> What you have to do: Word for word, restate the lines from the start of the data down to the line with "In our experience, after", both included.

── Exercise material

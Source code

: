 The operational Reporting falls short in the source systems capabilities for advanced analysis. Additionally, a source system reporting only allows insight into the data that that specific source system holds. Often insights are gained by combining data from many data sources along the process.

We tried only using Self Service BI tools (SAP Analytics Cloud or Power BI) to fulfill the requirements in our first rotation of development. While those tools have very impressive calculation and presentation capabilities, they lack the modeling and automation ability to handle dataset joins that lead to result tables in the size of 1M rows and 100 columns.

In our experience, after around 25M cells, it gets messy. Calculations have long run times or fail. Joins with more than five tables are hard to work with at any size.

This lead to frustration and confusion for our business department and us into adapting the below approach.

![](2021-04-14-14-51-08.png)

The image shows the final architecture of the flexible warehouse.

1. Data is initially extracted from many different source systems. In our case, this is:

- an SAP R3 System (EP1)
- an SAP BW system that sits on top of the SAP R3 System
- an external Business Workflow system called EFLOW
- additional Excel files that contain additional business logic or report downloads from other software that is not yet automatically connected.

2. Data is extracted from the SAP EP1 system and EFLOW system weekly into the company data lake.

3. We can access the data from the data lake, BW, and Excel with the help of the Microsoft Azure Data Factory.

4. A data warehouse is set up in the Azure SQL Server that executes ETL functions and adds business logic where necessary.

────

> Task response:
Source code

: The operational Reporting falls short in the source systems capabilities for advanced analysis. Additionally, a source system reporting only allows insight into the data that that specific source system holds. Often insights are gained by combining data from many data sources along the process.

We tried only using Self Service BI tools (SAP Analytics Cloud or Power BI) to fulfill the requirements in our first rotation of development. While those tools have very impressive calculation and presentation capabilities, they lack the modeling and automation ability to handle dataset joins that lead to result tables in the size of 1M rows and 100 columns.

In our experience, after around 25M cells, it gets messy. Calculations have long run times or fail. Joins with more than five tables are hard to work with at any size.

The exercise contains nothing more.